[Dataset entries]
======

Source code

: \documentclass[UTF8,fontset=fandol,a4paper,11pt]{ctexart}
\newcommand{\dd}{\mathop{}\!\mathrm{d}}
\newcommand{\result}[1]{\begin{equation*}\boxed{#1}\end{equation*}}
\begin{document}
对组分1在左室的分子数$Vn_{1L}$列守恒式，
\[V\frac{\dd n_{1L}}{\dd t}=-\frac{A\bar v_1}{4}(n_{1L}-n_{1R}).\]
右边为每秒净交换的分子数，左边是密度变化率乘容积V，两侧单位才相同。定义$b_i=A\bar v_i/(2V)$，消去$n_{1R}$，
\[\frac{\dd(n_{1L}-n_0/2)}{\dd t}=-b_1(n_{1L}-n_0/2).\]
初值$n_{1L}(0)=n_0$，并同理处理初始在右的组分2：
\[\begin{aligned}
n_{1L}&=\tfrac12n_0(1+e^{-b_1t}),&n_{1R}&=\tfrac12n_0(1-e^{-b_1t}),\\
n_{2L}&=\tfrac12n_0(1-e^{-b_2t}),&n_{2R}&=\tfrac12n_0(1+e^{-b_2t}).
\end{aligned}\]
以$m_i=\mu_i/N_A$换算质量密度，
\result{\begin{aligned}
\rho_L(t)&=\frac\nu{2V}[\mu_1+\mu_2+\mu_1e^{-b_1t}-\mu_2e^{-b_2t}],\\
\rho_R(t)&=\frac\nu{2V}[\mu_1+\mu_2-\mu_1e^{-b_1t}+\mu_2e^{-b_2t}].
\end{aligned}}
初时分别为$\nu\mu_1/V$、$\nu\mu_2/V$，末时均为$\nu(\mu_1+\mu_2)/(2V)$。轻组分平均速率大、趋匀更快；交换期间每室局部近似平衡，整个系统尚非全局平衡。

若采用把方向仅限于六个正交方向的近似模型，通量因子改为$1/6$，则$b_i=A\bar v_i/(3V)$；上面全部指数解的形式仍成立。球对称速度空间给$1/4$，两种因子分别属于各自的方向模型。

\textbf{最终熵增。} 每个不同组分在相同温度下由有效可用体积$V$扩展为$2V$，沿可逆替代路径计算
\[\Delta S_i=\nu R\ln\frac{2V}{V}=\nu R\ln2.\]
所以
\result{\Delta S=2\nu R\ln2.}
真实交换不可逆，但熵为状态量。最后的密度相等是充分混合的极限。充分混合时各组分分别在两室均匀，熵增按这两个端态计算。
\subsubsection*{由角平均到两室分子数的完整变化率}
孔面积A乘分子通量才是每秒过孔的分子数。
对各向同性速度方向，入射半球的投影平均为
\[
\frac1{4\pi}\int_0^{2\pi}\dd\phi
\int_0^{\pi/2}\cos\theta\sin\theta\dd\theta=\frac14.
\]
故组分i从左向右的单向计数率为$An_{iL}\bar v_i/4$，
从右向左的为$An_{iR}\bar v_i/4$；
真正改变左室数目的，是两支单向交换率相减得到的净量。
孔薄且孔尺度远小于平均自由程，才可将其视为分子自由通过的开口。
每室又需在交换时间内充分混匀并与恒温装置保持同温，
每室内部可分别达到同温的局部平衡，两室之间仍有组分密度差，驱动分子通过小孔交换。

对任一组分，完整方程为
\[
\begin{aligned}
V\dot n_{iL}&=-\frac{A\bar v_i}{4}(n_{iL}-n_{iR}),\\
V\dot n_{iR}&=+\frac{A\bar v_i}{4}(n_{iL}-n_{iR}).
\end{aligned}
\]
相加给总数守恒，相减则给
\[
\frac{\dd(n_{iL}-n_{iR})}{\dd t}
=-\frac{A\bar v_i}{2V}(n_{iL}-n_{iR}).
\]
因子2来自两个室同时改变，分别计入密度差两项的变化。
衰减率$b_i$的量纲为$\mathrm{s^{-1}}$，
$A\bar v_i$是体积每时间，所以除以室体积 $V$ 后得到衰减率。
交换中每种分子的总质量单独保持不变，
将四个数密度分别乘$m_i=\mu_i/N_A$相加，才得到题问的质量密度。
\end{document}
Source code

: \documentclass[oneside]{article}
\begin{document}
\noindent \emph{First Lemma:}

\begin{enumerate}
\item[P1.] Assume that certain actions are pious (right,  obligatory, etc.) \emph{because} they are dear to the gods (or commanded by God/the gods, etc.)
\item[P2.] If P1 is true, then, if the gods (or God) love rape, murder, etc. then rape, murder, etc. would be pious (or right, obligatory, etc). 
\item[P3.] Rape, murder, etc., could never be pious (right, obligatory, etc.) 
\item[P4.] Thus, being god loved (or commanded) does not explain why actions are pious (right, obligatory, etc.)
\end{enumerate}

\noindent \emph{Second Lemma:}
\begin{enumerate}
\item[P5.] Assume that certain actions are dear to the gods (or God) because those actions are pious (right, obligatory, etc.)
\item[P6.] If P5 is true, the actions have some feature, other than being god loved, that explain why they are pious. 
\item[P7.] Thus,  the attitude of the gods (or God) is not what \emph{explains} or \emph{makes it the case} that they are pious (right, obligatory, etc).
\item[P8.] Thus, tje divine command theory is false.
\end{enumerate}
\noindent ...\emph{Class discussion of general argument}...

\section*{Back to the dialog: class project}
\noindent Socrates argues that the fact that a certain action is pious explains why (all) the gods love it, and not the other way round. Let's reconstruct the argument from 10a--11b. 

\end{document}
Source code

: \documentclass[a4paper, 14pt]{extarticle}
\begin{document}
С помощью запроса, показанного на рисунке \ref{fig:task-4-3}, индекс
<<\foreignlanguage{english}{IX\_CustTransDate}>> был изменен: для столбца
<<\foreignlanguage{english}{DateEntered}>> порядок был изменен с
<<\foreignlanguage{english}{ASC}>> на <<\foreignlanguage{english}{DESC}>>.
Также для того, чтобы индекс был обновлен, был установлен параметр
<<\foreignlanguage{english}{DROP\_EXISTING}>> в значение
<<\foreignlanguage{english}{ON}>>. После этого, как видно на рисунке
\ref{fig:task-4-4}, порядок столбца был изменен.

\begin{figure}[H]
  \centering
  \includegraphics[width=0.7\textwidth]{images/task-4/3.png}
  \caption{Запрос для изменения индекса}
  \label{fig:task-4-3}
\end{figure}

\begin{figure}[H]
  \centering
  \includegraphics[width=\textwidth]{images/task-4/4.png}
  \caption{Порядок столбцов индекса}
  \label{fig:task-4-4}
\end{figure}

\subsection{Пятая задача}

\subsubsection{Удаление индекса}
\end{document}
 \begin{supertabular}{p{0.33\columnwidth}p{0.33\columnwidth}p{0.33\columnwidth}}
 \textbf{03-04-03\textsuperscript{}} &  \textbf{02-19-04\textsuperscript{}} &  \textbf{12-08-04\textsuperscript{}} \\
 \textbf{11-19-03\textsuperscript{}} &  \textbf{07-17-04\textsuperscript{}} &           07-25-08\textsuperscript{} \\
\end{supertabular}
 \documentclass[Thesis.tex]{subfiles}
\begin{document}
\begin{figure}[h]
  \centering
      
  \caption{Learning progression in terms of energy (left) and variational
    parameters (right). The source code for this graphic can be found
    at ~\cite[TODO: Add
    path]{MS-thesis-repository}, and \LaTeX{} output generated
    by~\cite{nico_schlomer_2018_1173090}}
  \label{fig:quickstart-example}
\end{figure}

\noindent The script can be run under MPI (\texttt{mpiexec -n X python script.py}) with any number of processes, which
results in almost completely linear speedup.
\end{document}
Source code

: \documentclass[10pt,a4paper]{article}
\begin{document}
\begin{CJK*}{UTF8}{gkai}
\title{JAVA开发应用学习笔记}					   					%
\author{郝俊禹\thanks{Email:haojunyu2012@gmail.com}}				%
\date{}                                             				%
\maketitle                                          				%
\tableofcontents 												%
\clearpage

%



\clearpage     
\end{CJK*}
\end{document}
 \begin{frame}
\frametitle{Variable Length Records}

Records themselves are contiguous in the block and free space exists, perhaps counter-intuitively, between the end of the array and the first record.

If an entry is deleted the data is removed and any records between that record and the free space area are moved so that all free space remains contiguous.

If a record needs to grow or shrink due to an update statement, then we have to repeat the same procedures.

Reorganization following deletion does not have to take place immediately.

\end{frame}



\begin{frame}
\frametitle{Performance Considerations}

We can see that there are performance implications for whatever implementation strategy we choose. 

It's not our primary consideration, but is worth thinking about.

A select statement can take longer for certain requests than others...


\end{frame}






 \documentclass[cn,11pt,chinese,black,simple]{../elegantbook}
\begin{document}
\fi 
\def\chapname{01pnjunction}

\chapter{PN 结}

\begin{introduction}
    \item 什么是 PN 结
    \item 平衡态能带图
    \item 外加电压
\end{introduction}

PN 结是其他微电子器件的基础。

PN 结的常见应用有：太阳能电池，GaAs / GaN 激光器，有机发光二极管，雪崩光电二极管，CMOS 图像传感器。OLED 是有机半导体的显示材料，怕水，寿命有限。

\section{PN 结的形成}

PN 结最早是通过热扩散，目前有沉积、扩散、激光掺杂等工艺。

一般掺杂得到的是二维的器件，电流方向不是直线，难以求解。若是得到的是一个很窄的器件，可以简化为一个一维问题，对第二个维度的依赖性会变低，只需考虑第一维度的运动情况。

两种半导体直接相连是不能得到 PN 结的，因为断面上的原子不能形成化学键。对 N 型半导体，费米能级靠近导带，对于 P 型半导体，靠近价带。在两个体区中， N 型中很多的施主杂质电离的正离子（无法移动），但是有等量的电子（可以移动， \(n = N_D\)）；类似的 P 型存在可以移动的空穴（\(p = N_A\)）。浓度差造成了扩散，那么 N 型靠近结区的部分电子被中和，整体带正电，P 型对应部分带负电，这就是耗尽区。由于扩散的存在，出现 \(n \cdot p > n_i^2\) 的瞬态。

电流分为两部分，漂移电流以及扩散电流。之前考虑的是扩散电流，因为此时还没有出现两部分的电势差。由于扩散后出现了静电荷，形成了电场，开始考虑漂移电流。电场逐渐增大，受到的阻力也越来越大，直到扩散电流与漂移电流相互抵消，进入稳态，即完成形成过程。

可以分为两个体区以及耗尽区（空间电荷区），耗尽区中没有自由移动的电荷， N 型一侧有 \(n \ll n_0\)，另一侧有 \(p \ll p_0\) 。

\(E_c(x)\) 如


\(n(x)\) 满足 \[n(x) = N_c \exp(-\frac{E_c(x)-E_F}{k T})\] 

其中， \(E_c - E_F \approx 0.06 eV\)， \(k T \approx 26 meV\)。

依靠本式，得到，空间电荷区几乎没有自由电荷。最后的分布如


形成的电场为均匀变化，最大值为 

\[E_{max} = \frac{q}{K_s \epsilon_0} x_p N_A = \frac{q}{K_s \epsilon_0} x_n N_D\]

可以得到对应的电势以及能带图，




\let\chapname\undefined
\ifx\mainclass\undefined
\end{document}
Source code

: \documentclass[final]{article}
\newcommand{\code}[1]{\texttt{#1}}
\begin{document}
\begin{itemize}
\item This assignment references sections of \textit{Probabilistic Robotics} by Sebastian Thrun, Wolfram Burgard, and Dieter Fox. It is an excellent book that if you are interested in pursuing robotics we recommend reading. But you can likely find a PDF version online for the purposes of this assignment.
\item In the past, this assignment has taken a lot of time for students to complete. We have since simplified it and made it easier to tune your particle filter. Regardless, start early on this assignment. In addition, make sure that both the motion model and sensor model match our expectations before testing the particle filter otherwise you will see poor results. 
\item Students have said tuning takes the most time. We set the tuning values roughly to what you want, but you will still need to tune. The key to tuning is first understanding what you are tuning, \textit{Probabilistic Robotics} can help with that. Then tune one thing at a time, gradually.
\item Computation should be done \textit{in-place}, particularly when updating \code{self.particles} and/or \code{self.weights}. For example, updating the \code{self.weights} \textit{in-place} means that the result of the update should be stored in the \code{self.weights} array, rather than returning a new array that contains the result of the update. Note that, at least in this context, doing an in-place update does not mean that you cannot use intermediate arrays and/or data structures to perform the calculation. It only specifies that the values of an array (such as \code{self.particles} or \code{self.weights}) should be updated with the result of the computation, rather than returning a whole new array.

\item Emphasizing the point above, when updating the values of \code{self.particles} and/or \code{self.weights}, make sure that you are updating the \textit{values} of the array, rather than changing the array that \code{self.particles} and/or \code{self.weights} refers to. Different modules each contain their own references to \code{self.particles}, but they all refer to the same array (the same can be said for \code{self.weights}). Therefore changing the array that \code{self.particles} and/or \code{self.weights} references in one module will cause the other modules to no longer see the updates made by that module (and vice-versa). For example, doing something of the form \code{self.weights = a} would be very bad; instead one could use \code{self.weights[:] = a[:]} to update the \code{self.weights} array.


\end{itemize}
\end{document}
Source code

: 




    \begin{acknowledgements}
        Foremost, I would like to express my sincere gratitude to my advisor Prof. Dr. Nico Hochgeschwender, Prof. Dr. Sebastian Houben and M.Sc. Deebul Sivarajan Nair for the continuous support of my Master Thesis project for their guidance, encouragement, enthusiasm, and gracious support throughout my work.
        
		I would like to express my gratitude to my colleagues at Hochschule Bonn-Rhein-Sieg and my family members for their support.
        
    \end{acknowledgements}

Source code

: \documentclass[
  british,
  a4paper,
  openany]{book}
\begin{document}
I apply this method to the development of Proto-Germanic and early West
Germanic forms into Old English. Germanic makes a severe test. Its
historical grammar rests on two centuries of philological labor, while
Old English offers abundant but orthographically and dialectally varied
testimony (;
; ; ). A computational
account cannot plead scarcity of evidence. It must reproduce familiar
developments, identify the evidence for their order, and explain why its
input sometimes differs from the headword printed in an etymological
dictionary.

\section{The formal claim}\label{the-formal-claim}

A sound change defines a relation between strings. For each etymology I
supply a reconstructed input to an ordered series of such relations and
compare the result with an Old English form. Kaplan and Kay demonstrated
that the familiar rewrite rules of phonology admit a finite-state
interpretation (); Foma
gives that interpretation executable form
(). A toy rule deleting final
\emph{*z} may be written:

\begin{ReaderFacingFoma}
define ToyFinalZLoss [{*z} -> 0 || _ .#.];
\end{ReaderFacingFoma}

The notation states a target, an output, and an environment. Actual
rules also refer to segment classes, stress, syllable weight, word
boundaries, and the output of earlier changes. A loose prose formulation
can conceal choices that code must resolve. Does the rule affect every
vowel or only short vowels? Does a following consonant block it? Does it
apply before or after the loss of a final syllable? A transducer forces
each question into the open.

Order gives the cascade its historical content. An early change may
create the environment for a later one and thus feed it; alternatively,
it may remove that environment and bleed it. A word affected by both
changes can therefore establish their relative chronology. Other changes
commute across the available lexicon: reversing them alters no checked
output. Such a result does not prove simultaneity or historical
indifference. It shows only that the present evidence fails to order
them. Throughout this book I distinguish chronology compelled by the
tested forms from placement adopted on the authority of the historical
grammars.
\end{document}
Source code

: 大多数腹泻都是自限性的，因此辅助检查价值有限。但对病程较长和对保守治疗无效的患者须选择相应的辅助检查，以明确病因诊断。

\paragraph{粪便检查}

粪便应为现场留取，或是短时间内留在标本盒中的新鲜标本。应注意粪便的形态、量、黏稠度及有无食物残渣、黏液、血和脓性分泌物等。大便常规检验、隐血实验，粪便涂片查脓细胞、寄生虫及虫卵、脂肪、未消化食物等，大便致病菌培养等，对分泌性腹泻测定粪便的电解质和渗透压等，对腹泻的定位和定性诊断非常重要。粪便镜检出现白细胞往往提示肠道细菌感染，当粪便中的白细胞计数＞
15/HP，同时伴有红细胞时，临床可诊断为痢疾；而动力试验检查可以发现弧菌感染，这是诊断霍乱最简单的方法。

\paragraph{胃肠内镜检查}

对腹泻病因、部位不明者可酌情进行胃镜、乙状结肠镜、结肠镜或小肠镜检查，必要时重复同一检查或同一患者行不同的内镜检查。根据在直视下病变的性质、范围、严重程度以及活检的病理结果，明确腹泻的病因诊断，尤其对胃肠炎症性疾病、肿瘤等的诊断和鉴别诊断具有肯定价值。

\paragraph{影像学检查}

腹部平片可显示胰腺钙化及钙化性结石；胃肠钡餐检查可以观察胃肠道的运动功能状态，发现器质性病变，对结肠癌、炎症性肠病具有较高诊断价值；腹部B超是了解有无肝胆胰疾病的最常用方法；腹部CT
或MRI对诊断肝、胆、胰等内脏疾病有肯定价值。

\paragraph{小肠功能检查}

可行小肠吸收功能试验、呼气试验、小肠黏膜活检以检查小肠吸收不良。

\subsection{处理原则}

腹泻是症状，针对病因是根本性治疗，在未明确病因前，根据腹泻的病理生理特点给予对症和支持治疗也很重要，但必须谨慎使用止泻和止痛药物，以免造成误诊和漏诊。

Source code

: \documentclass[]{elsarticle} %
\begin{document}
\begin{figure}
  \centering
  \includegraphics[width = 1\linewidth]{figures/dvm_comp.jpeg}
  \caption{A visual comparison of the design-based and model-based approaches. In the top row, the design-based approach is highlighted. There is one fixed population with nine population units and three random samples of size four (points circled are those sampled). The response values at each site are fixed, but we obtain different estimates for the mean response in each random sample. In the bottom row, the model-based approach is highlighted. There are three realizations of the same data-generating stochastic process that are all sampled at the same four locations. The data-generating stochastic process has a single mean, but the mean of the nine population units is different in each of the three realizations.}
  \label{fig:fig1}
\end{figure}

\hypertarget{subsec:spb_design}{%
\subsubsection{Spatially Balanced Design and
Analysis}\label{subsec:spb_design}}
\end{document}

======

**Action item**
Quote the data above from the line containing "boundaries, and the" to the line containing "each question into the open.", inclusive, and stop.

**Problem solution**
boundaries, and the output of earlier changes. A loose prose formulation
can conceal choices that code must resolve. Does the rule affect every
vowel or only short vowels? Does a following consonant block it? Does it
apply before or after the loss of a final syllable? A transducer forces
each question into the open.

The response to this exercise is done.